* **Directions for this task**
If a line in the entries below contains "frac", copy it.

(Records excerpted from a collection)
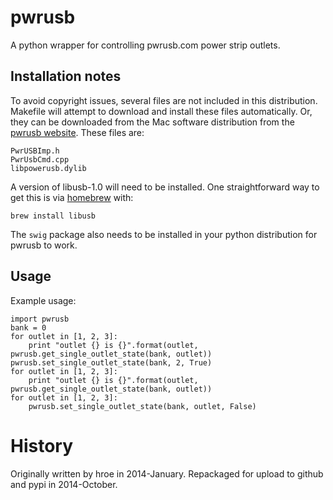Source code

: 
# pwrusb

A python wrapper for controlling pwrusb.com power strip outlets.

## Installation notes

To avoid copyright issues, several files are not included in this distribution.  Makefile will attempt to download and install these files automatically.  Or, they can be downloaded from the Mac software distribution from the [pwrusb website](http://www.pwrusb.com/downloads.html).  These files are:
    
    PwrUSBImp.h
    PwrUsbCmd.cpp
    libpowerusb.dylib

A version of libusb-1.0 will need to be installed.  One straightforward way to get this is via [homebrew](http://brew.sh/) with:

    brew install libusb
    
The `swig` package also needs to be installed in your python distribution for pwrusb to work.

## Usage

Example usage:

    import pwrusb
    bank = 0
    for outlet in [1, 2, 3]:
        print "outlet {} is {}".format(outlet, pwrusb.get_single_outlet_state(bank, outlet))
    pwrusb.set_single_outlet_state(bank, 2, True)
    for outlet in [1, 2, 3]:
        print "outlet {} is {}".format(outlet, pwrusb.get_single_outlet_state(bank, outlet))
    for outlet in [1, 2, 3]:
        pwrusb.set_single_outlet_state(bank, outlet, False)

# History

Originally written by hroe in 2014-January.  Repackaged for upload to github and pypi in 2014-October.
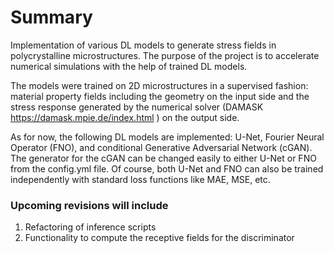 # Summary
Implementation of various DL models to generate stress fields in polycrystalline microstructures. The purpose of the project is to accelerate numerical simulations with the help of trained DL models.

The models were trained on 2D microstructures in a supervised fashion: material property fields including the geometry on the input side and the stress response generated by the numerical solver (DAMASK https://damask.mpie.de/index.html ) on the output side.

As for now, the following DL models are implemented: U-Net, Fourier Neural Operator (FNO), and conditional Generative Adversarial Network (cGAN). The generator for the cGAN can be changed easily to either U-Net or FNO from the config.yml file. Of course, both U-Net and FNO can also be trained independently with standard loss functions like MAE, MSE, etc.

### Upcoming revisions will include
1. Refactoring of inference scripts
2. Functionality to compute the receptive fields for the discriminator
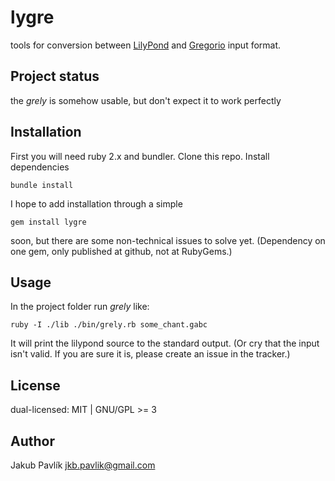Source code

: # lygre

tools for conversion between
[LilyPond](http://lilypond.org)
and
[Gregorio](http://home.gna.org/gregorio/gregoriotex/)
input format.

## Project status

the *grely* is somehow usable, but don't expect it to work perfectly

## Installation

First you will need ruby 2.x and bundler.
Clone this repo. Install dependencies

    bundle install

I hope to add installation through a simple

    gem install lygre

soon, but there are some non-technical issues to solve yet.
(Dependency on one gem, only published at github, not at RubyGems.)

## Usage

In the project folder run *grely* like:

    ruby -I ./lib ./bin/grely.rb some_chant.gabc

It will print the lilypond source to the standard output.
(Or cry that the input isn't valid. If you are sure it is,
please create an issue in the tracker.)

## License

dual-licensed: MIT | GNU/GPL >= 3

## Author

Jakub Pavlík jkb.pavlik@gmail.com
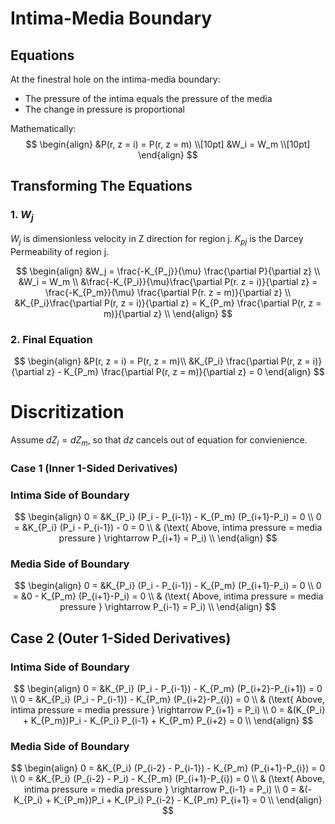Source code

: # Intima-Media Boundary

## Equations

At the finestral hole on the intima-media boundary: 
 - The pressure of the intima equals the pressure of the media
 - The change in pressure is proportional

Mathematically: 
$$
\begin{align}
&P(r, z = i) = P(r, z = m) \\[10pt]
&W_i = W_m \\[10pt] 
\end{align} 
$$

## Transforming The Equations

### 1. $W_j$  

$W_j$ is dimensionless velocity in Z direction for region j. $K_{pj}$ is the Darcey Permeability of region j.

$$
\begin{align}
&W_j = \frac{-K_{P_j}}{\mu} \frac{\partial P}{\partial z} \\
&W_i = W_m \\
&\frac{-K_{P_i}}{\mu}\frac{\partial P(r. z = i)}{\partial z}  = \frac{-K_{P_m}}{\mu} \frac{\partial P(r. z = m)}{\partial z} \\
&K_{P_i}\frac{\partial P(r, z = i)}{\partial z}  = K_{P_m} \frac{\partial P(r, z = m)}{\partial z} \\
\end{align} 
$$

### 2. Final Equation

$$
\begin{align}
&P(r, z = i) = P(r, z = m)\\
&K_{P_i} \frac{\partial P(r, z = i)}{\partial z}  - K_{P_m} \frac{\partial P(r, z = m)}{\partial z} = 0
\end{align}
$$

# Discritization

Assume $dZ_i = dZ_m$, so that $dz$ cancels out of equation for convienience. 

### Case 1 (Inner 1-Sided Derivatives)

### Intima Side of Boundary

$$
\begin{align}
0 = &K_{P_i} (P_i - P_{i-1}) - K_{P_m} (P_{i+1}-P_i) = 0 \\
0 = &K_{P_i} (P_i - P_{i-1}) - 0 = 0 \\
& (\text{ Above, intima pressure = media pressure } \rightarrow P_{i+1} = P_i) \\
\end{align}
$$

### Media Side of Boundary

$$
\begin{align}
0 = &K_{P_i} (P_i - P_{i-1}) - K_{P_m} (P_{i+1}-P_i) = 0 \\
0 = &0 - K_{P_m} (P_{i+1}-P_i) = 0 \\
& (\text{ Above, intima pressure = media pressure } \rightarrow P_{i-1} = P_i) \\
\end{align}
$$


## Case 2 (Outer 1-Sided Derivatives)

### Intima Side of Boundary

$$
\begin{align}
0 = &K_{P_i} (P_i - P_{i-1}) - K_{P_m} (P_{i+2}-P_{i+1}) = 0 \\
0 = &K_{P_i} (P_i - P_{i-1}) - K_{P_m} (P_{i+2}-P_{i}) = 0 \\
& (\text{ Above, intima pressure = media pressure } \rightarrow P_{i+1} = P_i) \\
0 = &(K_{P_i} + K_{P_m})P_i  - K_{P_i} P_{i-1} + K_{P_m} P_{i+2} = 0 \\
\end{align}
$$
 
### Media Side of Boundary

$$
\begin{align}
0 = &K_{P_i} (P_{i-2} - P_{i-1}) - K_{P_m} (P_{i+1}-P_{i}) = 0 \\
0 = &K_{P_i} (P_{i-2} - P_i) - K_{P_m} (P_{i+1}-P_{i}) = 0 \\
& (\text{ Above, intima pressure = media pressure } \rightarrow P_{i-1} = P_i) \\
0 = &(-K_{P_i} + K_{P_m})P_i  + K_{P_i} P_{i-2} - K_{P_m} P_{i+1} = 0 \\
\end{align}
$$

  
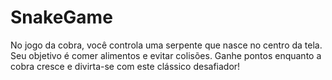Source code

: # SnakeGame
No jogo da cobra, você controla uma serpente que nasce no centro da tela. Seu objetivo é comer alimentos e evitar colisões. Ganhe pontos enquanto a cobra cresce e divirta-se com este clássico desafiador!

* **Written response**
&W_j = \frac{-K_{P_j}}{\mu} \frac{\partial P}{\partial z} \\
&\frac{-K_{P_i}}{\mu}\frac{\partial P(r. z = i)}{\partial z}  = \frac{-K_{P_m}}{\mu} \frac{\partial P(r. z = m)}{\partial z} \\
&K_{P_i}\frac{\partial P(r, z = i)}{\partial z}  = K_{P_m} \frac{\partial P(r, z = m)}{\partial z} \\
&K_{P_i} \frac{\partial P(r, z = i)}{\partial z}  - K_{P_m} \frac{\partial P(r, z = m)}{\partial z} = 0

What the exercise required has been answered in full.